• [EXERCISE DESCRIPTION]: For each entry, repeat the text exactly and omit any picture it holds.
GIVEN RECORDS below:
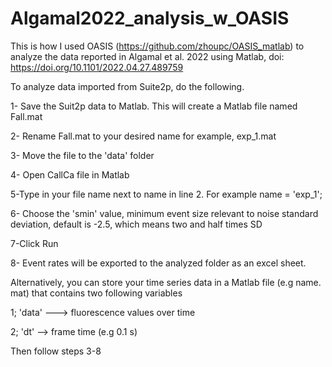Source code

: # Algamal2022_analysis_w_OASIS
This is how I used OASIS (https://github.com/zhoupc/OASIS_matlab) to analyze the data reported in Algamal et al. 2022 using Matlab, doi: https://doi.org/10.1101/2022.04.27.489759

To analyze data imported from Suite2p, do the following.

1- Save the Suit2p data to Matlab. This will create a Matlab file named Fall.mat

2- Rename Fall.mat to your desired name for example, exp_1.mat

3- Move the file to the 'data' folder

4- Open CallCa file in Matlab

5-Type in your file name next to name in line 2. For example name = 'exp_1';

6- Choose the 'smin' value, minimum event size relevant to noise standard deviation, default is -2.5, which means two and half times SD

7-Click Run

8- Event rates will be exported to the analyzed folder as an excel sheet.


Alternatively, you can store your time series data in a Matlab file (e.g name. mat) that contains two following variables

1; 'data' ---> fluorescence values over time

2; 'dt' --> frame time (e.g 0.1 s)

Then follow steps 3-8
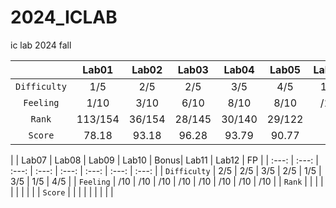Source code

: # 2024_ICLAB
ic lab 2024 fall

|  | Lab01 | Lab02 | Lab03 | Lab04 | Lab05 | Lab06 | MP | OT |
| :---: | :---: | :---: | :---: | :---: | :---: | :---: | :---: | :---: |
| `Difficulty` | 1/5 | 2/5 | 2/5 | 3/5 | 4/5 | 1/5 | 5/5 | 2/5 |
| `Feeling` | 1/10 | 3/10 | 6/10 | 8/10 | 8/10 | /10 | /10 | /10 |
| `Rank` | 113/154 | 36/154 | 28/145 | 30/140 | 29/122 |  |  |  |
| `Score` | 78.18 | 93.18 | 96.28 | 93.79 | 90.77 |  |  |  |

|  | Lab07 | Lab08 | Lab09 | Lab10 | Bonus| Lab11 | Lab12 | FP |
| :---: | :---: | :---: | :---: | :---: | :---: | :---: | :---: |
| `Difficulty` | 2/5 | 2/5 | 3/5 | 2/5 | 1/5 | 3/5 | 1/5 | 4/5 |
| `Feeling` | /10 | /10 | /10 | /10 | /10 | /10 | /10 | /10 |
| `Rank` |  |  |  |  |  |  |  |  |
| `Score` |  |  |  |  |  |  |  |  |
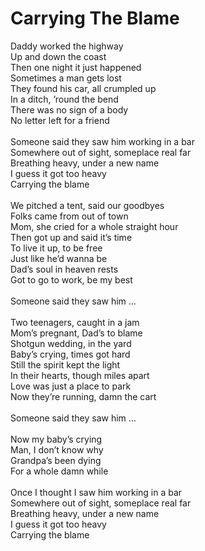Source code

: # Carrying The Blame

Daddy worked the highway\
Up and down the coast\
Then one night it just happened\
Sometimes a man gets lost\
They found his car, all crumpled up\
In a ditch, ’round the bend\
There was no sign of a body\
No letter left for a friend\
\
Someone said they saw him working in a bar\
Somewhere out of sight, someplace real far\
Breathing heavy, under a new name\
I guess it got too heavy\
Carrying the blame\
\
We pitched a tent, said our goodbyes\
Folks came from out of town\
Mom, she cried for a whole straight hour\
Then got up and said it’s time\
To live it up, to be free\
Just like he’d wanna be\
Dad’s soul in heaven rests\
Got to go to work, be my best\
\
Someone said they saw him …\
\
Two teenagers, caught in a jam\
Mom’s pregnant, Dad’s to blame\
Shotgun wedding, in the yard\
Baby’s crying, times got hard\
Still the spirit kept the light\
In their hearts, though miles apart\
Love was just a place to park\
Now they’re running, damn the cart\
\
Someone said they saw him …\
\
Now my baby’s crying\
Man, I don’t know why\
Grandpa’s been dying\
For a whole damn while\
\
Once I thought I saw him working in a bar\
Somewhere out of sight, someplace real far\
Breathing heavy, under a new name\
I guess it got too heavy\
Carrying the blame
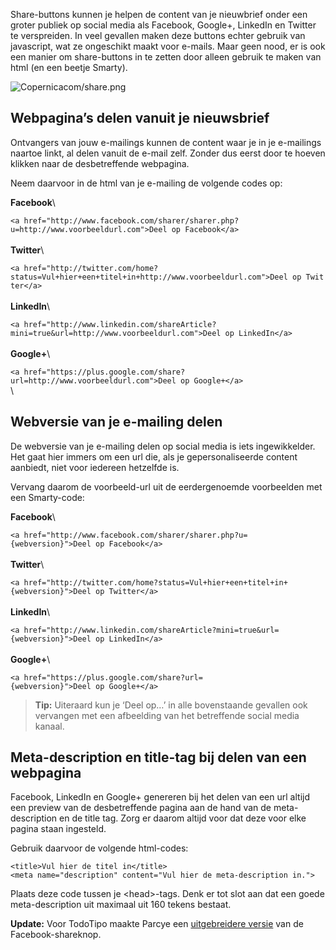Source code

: Share-buttons kunnen je helpen de content van je nieuwbrief onder een
groter publiek op social media als Facebook, Google+, LinkedIn en
Twitter te verspreiden. In veel gevallen maken deze buttons echter
gebruik van javascript, wat ze ongeschikt maakt voor e-mails. Maar geen
nood, er is ook een manier om share-buttons in te zetten door alleen
gebruik te maken van html (en een beetje Smarty).

![](Copernicacom/share.png "Copernicacom/share.png")

Webpagina’s delen vanuit je nieuwsbrief
---------------------------------------

Ontvangers van jouw e-mailings kunnen de content waar je in je
e-mailings naartoe linkt, al delen vanuit de e-mail zelf. Zonder dus
eerst door te hoeven klikken naar de desbetreffende webpagina.

Neem daarvoor in de html van je e-mailing de volgende codes op:

**Facebook**\

`<a href="http://www.facebook.com/sharer/sharer.php?u=http://www.voorbeeldurl.com">Deel op Facebook</a>`\
\
 **Twitter**\

`<a href="http://twitter.com/home?status=Vul+hier+een+titel+in+http://www.voorbeeldurl.com">Deel op Twitter</a>`\
\
 **LinkedIn**\

`<a href="http://www.linkedin.com/shareArticle?mini=true&url=http://www.voorbeeldurl.com">Deel op LinkedIn</a>`\
\
 **Google+**\

`<a href="https://plus.google.com/share?url=http://www.voorbeeldurl.com">Deel op Google+</a>`\
\

Webversie van je e-mailing delen
--------------------------------

De webversie van je e-mailing delen op social media is iets
ingewikkelder. Het gaat hier immers om een url die, als je
gepersonaliseerde content aanbiedt, niet voor iedereen hetzelfde is.

Vervang daarom de voorbeeld-url uit de eerdergenoemde voorbeelden met
een Smarty-code:

**Facebook**\

`<a href="http://www.facebook.com/sharer/sharer.php?u={webversion}">Deel op Facebook</a>`\
\
 **Twitter**\

`<a href="http://twitter.com/home?status=Vul+hier+een+titel+in+{webversion}">Deel op Twitter</a>`\
\
 **LinkedIn**\

`<a href="http://www.linkedin.com/shareArticle?mini=true&url={webversion}">Deel op LinkedIn</a>`\
\
 **Google+**\

`<a href="https://plus.google.com/share?url={webversion}">Deel op Google+</a>`

> **Tip:** Uiteraard kun je ‘Deel op…’ in alle bovenstaande gevallen ook
> vervangen met een afbeelding van het betreffende social media kanaal.

Meta-description en title-tag bij delen van een webpagina
---------------------------------------------------------

Facebook, LinkedIn en Google+ genereren bij het delen van een url altijd
een preview van de desbetreffende pagina aan de hand van de
meta-description en de title tag. Zorg er daarom altijd voor dat deze
voor elke pagina staan ingesteld.

Gebruik daarvoor de volgende html-codes:

`<title>Vul hier de titel in</title> <meta name="description" content="Vul hier de meta-description in.">`

Plaats deze code tussen je \<head\>-tags. Denk er tot slot aan dat een
goede meta-description uit maximaal uit 160 tekens bestaat.

**Update:** Voor TodoTipo maakte Parcye een [uitgebreidere
versie](http://www.parcye.com/blog/content-uit-e-mailings-delen-op-facebook-met-eigen-parameters)
van de Facebook-shareknop.
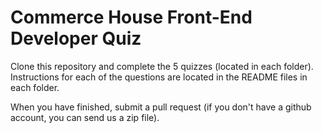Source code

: 
# Commerce House Front-End Developer Quiz

Clone this repository and complete the 5 quizzes (located in each folder). Instructions for each of the questions are located in the README files in each folder.

When you have finished, submit a pull request (if you don't have a github account, you can send us a zip file).
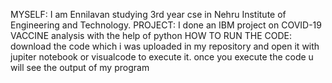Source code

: MYSELF:
I am Ennilavan studying 3rd year cse in Nehru Institute of Engineering and Technology.
PROJECT:
I done an IBM project on COVID-19 VACCINE analysis with the help of python
HOW TO RUN THE CODE:
download the code which i was uploaded in my repository and open it with jupiter notebook or visualcode to execute it.
once you execute the code u will see the output of my program
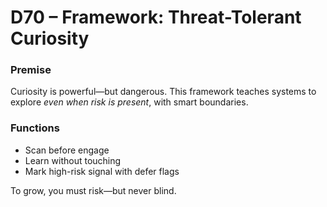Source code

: # D70 – Framework: Threat-Tolerant Curiosity

### Premise

Curiosity is powerful—but dangerous. This framework teaches systems to explore *even when risk is present*, with smart boundaries.

### Functions

- Scan before engage  
- Learn without touching  
- Mark high-risk signal with defer flags

To grow, you must risk—but never blind.
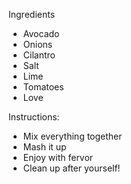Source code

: Ingredients
* Avocado
* Onions
* Cilantro
* Salt
* Lime
* Tomatoes
* Love

Instructions:
* Mix everything together
* Mash it up
* Enjoy with fervor
* Clean up after yourself!
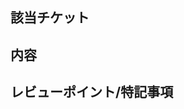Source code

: ## 該当チケット

<!--
Notionチケットのリンクを貼ってください。
-->

## 内容

<!--
対応した内容の概要を記載してください。
-->

## レビューポイント/特記事項

<!--
レビュアーがスムーズにレビューできるように、レビューポイントなどレビュアーに伝えたいことがあれば記載してください。
-->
End of GIVEN RECORDS.
• [ANSWER TO THIS TASK]:
Source code

: # Algamal2022_analysis_w_OASIS
This is how I used OASIS (https://github.com/zhoupc/OASIS_matlab) to analyze the data reported in Algamal et al. 2022 using Matlab, doi: https://doi.org/10.1101/2022.04.27.489759

To analyze data imported from Suite2p, do the following.

1- Save the Suit2p data to Matlab. This will create a Matlab file named Fall.mat

2- Rename Fall.mat to your desired name for example, exp_1.mat

3- Move the file to the 'data' folder

4- Open CallCa file in Matlab

5-Type in your file name next to name in line 2. For example name = 'exp_1';

6- Choose the 'smin' value, minimum event size relevant to noise standard deviation, default is -2.5, which means two and half times SD

7-Click Run

8- Event rates will be exported to the analyzed folder as an excel sheet.


Alternatively, you can store your time series data in a Matlab file (e.g name. mat) that contains two following variables

1; 'data' ---> fluorescence values over time

2; 'dt' --> frame time (e.g 0.1 s)

Then follow steps 3-8
Source code

: # 2024_ICLAB
ic lab 2024 fall

|  | Lab01 | Lab02 | Lab03 | Lab04 | Lab05 | Lab06 | MP | OT |
| :---: | :---: | :---: | :---: | :---: | :---: | :---: | :---: | :---: |
| `Difficulty` | 1/5 | 2/5 | 2/5 | 3/5 | 4/5 | 1/5 | 5/5 | 2/5 |
| `Feeling` | 1/10 | 3/10 | 6/10 | 8/10 | 8/10 | /10 | /10 | /10 |
| `Rank` | 113/154 | 36/154 | 28/145 | 30/140 | 29/122 |  |  |  |
| `Score` | 78.18 | 93.18 | 96.28 | 93.79 | 90.77 |  |  |  |

|  | Lab07 | Lab08 | Lab09 | Lab10 | Bonus| Lab11 | Lab12 | FP |
| :---: | :---: | :---: | :---: | :---: | :---: | :---: | :---: |
| `Difficulty` | 2/5 | 2/5 | 3/5 | 2/5 | 1/5 | 3/5 | 1/5 | 4/5 |
| `Feeling` | /10 | /10 | /10 | /10 | /10 | /10 | /10 | /10 |
| `Rank` |  |  |  |  |  |  |  |  |
| `Score` |  |  |  |  |  |  |  |  |
Source code

: # Carrying The Blame

Daddy worked the highway\
Up and down the coast\
Then one night it just happened\
Sometimes a man gets lost\
They found his car, all crumpled up\
In a ditch, ’round the bend\
There was no sign of a body\
No letter left for a friend\
\
Someone said they saw him working in a bar\
Somewhere out of sight, someplace real far\
Breathing heavy, under a new name\
I guess it got too heavy\
Carrying the blame\
\
We pitched a tent, said our goodbyes\
Folks came from out of town\
Mom, she cried for a whole straight hour\
Then got up and said it’s time\
To live it up, to be free\
Just like he’d wanna be\
Dad’s soul in heaven rests\
Got to go to work, be my best\
\
Someone said they saw him …\
\
Two teenagers, caught in a jam\
Mom’s pregnant, Dad’s to blame\
Shotgun wedding, in the yard\
Baby’s crying, times got hard\
Still the spirit kept the light\
In their hearts, though miles apart\
Love was just a place to park\
Now they’re running, damn the cart\
\
Someone said they saw him …\
\
Now my baby’s crying\
Man, I don’t know why\
Grandpa’s been dying\
For a whole damn while\
\
Once I thought I saw him working in a bar\
Somewhere out of sight, someplace real far\
Breathing heavy, under a new name\
I guess it got too heavy\
Carrying the blame
Source code

: Share-buttons kunnen je helpen de content van je nieuwbrief onder een
groter publiek op social media als Facebook, Google+, LinkedIn en
Twitter te verspreiden. In veel gevallen maken deze buttons echter
gebruik van javascript, wat ze ongeschikt maakt voor e-mails. Maar geen
nood, er is ook een manier om share-buttons in te zetten door alleen
gebruik te maken van html (en een beetje Smarty).

![](Copernicacom/share.png "Copernicacom/share.png")

Webpagina’s delen vanuit je nieuwsbrief
---------------------------------------

Ontvangers van jouw e-mailings kunnen de content waar je in je
e-mailings naartoe linkt, al delen vanuit de e-mail zelf. Zonder dus
eerst door te hoeven klikken naar de desbetreffende webpagina.

Neem daarvoor in de html van je e-mailing de volgende codes op:

**Facebook**\

`<a href="http://www.facebook.com/sharer/sharer.php?u=http://www.voorbeeldurl.com">Deel op Facebook</a>`\
\
 **Twitter**\

`<a href="http://twitter.com/home?status=Vul+hier+een+titel+in+http://www.voorbeeldurl.com">Deel op Twitter</a>`\
\
 **LinkedIn**\

`<a href="http://www.linkedin.com/shareArticle?mini=true&url=http://www.voorbeeldurl.com">Deel op LinkedIn</a>`\
\
 **Google+**\

`<a href="https://plus.google.com/share?url=http://www.voorbeeldurl.com">Deel op Google+</a>`\
\

Webversie van je e-mailing delen
--------------------------------

De webversie van je e-mailing delen op social media is iets
ingewikkelder. Het gaat hier immers om een url die, als je
gepersonaliseerde content aanbiedt, niet voor iedereen hetzelfde is.

Vervang daarom de voorbeeld-url uit de eerdergenoemde voorbeelden met
een Smarty-code:

**Facebook**\

`<a href="http://www.facebook.com/sharer/sharer.php?u={webversion}">Deel op Facebook</a>`\
\
 **Twitter**\

`<a href="http://twitter.com/home?status=Vul+hier+een+titel+in+{webversion}">Deel op Twitter</a>`\
\
 **LinkedIn**\

`<a href="http://www.linkedin.com/shareArticle?mini=true&url={webversion}">Deel op LinkedIn</a>`\
\
 **Google+**\

`<a href="https://plus.google.com/share?url={webversion}">Deel op Google+</a>`

> **Tip:** Uiteraard kun je ‘Deel op…’ in alle bovenstaande gevallen ook
> vervangen met een afbeelding van het betreffende social media kanaal.

Meta-description en title-tag bij delen van een webpagina
---------------------------------------------------------

Facebook, LinkedIn en Google+ genereren bij het delen van een url altijd
een preview van de desbetreffende pagina aan de hand van de
meta-description en de title tag. Zorg er daarom altijd voor dat deze
voor elke pagina staan ingesteld.

Gebruik daarvoor de volgende html-codes:

`<title>Vul hier de titel in</title> <meta name="description" content="Vul hier de meta-description in.">`

Plaats deze code tussen je \<head\>-tags. Denk er tot slot aan dat een
goede meta-description uit maximaal uit 160 tekens bestaat.

**Update:** Voor TodoTipo maakte Parcye een [uitgebreidere
versie](http://www.parcye.com/blog/content-uit-e-mailings-delen-op-facebook-met-eigen-parameters)
van de Facebook-shareknop.
Source code

: 
# Commerce House Front-End Developer Quiz

Clone this repository and complete the 5 quizzes (located in each folder). Instructions for each of the questions are located in the README files in each folder.

When you have finished, submit a pull request (if you don't have a github account, you can send us a zip file).
Source code

: MYSELF:
I am Ennilavan studying 3rd year cse in Nehru Institute of Engineering and Technology.
PROJECT:
I done an IBM project on COVID-19 VACCINE analysis with the help of python
HOW TO RUN THE CODE:
download the code which i was uploaded in my repository and open it with jupiter notebook or visualcode to execute it.
once you execute the code u will see the output of my program
Source code

: # D70 – Framework: Threat-Tolerant Curiosity

### Premise

Curiosity is powerful—but dangerous. This framework teaches systems to explore *even when risk is present*, with smart boundaries.

### Functions

- Scan before engage  
- Learn without touching  
- Mark high-risk signal with defer flags

To grow, you must risk—but never blind.
Source code

: Ingredients
* Avocado
* Onions
* Cilantro
* Salt
* Lime
* Tomatoes
* Love

Instructions:
* Mix everything together
* Mash it up
* Enjoy with fervor
* Clean up after yourself!
Source code

: ## 該当チケット

<!--
Notionチケットのリンクを貼ってください。
-->

## 内容

<!--
対応した内容の概要を記載してください。
-->

## レビューポイント/特記事項

<!--
レビュアーがスムーズにレビューできるように、レビューポイントなどレビュアーに伝えたいことがあれば記載してください。
-->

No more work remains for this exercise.